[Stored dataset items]
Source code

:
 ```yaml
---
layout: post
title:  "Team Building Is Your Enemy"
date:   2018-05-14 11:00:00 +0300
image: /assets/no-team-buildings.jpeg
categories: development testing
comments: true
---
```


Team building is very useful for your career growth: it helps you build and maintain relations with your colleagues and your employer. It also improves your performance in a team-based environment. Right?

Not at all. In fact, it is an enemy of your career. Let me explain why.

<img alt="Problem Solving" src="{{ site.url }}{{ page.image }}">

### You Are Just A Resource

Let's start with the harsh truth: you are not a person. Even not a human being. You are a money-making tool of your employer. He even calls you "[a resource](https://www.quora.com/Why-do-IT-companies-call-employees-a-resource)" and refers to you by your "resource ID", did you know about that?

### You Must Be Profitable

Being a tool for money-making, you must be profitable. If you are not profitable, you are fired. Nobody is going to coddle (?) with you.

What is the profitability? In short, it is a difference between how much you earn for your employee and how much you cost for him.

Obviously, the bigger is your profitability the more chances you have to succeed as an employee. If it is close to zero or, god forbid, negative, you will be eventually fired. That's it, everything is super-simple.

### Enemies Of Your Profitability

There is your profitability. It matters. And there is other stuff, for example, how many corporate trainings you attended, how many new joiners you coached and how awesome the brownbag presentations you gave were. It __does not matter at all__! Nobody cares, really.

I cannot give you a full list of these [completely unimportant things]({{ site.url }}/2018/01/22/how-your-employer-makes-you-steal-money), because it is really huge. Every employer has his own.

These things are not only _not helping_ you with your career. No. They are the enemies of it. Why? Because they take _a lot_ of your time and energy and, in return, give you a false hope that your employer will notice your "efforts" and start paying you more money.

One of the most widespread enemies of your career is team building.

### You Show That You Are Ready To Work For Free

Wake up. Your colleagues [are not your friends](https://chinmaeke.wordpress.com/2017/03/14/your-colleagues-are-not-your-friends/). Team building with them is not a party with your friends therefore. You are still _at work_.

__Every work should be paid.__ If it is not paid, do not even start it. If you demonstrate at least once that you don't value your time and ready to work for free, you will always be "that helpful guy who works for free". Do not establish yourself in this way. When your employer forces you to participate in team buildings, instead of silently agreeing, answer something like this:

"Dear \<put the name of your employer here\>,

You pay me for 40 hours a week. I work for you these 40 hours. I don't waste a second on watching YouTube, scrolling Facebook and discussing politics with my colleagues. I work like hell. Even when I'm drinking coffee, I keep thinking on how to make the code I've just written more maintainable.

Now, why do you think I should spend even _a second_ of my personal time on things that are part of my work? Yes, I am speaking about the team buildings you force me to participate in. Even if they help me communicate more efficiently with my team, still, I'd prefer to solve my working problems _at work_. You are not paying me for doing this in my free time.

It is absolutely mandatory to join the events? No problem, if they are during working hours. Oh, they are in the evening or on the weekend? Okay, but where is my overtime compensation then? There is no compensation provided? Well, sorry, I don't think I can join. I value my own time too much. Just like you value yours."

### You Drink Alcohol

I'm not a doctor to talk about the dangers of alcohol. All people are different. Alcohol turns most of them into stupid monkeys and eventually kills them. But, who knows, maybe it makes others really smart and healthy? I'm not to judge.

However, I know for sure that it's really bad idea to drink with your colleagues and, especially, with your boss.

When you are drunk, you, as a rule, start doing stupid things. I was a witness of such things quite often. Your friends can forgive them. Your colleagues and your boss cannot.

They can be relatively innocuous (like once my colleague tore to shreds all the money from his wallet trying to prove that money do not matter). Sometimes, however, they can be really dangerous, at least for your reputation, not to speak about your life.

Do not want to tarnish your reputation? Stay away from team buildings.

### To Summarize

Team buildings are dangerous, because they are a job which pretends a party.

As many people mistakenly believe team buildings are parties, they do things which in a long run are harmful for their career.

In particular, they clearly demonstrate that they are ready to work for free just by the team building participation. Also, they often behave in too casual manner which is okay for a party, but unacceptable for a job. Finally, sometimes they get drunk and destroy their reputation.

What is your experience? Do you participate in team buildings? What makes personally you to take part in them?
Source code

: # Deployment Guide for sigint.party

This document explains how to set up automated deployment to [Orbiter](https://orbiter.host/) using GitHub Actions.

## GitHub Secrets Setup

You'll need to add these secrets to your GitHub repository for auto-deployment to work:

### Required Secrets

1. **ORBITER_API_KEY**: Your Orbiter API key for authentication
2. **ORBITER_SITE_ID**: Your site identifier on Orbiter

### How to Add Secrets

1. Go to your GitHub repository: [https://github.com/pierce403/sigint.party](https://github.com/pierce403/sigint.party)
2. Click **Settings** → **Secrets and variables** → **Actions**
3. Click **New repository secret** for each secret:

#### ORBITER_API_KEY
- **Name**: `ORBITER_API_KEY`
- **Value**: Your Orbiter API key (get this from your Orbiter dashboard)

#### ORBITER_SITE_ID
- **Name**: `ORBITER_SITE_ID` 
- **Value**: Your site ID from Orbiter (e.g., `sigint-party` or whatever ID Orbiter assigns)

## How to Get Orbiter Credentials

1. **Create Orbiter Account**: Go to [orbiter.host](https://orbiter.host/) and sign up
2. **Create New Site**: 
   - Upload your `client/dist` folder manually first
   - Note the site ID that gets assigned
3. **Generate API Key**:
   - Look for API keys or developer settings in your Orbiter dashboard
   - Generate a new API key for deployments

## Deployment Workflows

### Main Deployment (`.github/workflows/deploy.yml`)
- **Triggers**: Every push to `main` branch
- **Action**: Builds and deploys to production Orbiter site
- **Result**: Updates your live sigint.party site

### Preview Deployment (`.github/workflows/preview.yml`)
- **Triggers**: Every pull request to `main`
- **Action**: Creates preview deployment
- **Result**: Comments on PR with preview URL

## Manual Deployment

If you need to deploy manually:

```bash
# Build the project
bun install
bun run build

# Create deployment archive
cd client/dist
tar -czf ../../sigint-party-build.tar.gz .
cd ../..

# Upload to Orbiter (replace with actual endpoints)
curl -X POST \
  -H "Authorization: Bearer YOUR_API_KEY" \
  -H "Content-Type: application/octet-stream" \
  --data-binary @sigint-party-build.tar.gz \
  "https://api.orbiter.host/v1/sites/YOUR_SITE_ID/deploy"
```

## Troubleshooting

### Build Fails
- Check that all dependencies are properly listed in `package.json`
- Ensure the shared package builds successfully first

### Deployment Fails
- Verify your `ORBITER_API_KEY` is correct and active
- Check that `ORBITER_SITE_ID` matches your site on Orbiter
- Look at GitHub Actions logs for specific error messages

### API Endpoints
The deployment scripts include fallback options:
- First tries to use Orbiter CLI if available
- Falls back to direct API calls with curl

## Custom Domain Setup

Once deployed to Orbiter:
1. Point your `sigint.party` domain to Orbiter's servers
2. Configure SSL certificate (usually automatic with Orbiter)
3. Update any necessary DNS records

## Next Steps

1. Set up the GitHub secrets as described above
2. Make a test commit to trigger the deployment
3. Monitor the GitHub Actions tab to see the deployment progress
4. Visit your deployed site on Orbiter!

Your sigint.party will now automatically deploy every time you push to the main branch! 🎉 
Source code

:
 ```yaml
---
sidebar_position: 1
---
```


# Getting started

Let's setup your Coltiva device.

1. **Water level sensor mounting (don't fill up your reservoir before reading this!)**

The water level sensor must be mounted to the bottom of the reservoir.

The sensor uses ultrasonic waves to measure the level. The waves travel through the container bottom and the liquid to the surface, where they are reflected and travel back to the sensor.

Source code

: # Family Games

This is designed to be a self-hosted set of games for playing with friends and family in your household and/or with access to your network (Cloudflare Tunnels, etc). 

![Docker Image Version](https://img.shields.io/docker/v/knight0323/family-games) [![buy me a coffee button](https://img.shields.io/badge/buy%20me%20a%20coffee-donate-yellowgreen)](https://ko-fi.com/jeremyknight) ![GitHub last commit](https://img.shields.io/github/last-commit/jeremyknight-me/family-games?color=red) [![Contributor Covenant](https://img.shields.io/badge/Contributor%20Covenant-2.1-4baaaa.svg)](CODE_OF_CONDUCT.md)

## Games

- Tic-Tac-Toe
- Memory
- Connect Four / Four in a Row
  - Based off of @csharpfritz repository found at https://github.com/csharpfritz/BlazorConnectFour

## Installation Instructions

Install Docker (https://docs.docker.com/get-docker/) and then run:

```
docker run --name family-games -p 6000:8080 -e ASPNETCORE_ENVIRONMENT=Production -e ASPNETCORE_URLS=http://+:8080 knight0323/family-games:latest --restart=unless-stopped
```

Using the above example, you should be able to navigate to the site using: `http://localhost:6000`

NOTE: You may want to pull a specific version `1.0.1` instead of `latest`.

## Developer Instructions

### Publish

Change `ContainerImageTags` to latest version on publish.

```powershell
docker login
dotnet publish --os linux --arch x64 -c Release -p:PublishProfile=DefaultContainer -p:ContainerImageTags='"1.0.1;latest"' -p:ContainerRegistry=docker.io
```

* WHAT YOU NEED TO DO:
The output should be exactly the lines above from the line containing "### Build Fails" to the line containing "4. Visit your deployed site on Orbiter!", inclusive, with no other lines.

* EXERCISE OUTPUT:
### Build Fails
- Check that all dependencies are properly listed in `package.json`
- Ensure the shared package builds successfully first

### Deployment Fails
- Verify your `ORBITER_API_KEY` is correct and active
- Check that `ORBITER_SITE_ID` matches your site on Orbiter
- Look at GitHub Actions logs for specific error messages

### API Endpoints
The deployment scripts include fallback options:
- First tries to use Orbiter CLI if available
- Falls back to direct API calls with curl

## Custom Domain Setup

Once deployed to Orbiter:
1. Point your `sigint.party` domain to Orbiter's servers
2. Configure SSL certificate (usually automatic with Orbiter)
3. Update any necessary DNS records

## Next Steps

1. Set up the GitHub secrets as described above
2. Make a test commit to trigger the deployment
3. Monitor the GitHub Actions tab to see the deployment progress
4. Visit your deployed site on Orbiter!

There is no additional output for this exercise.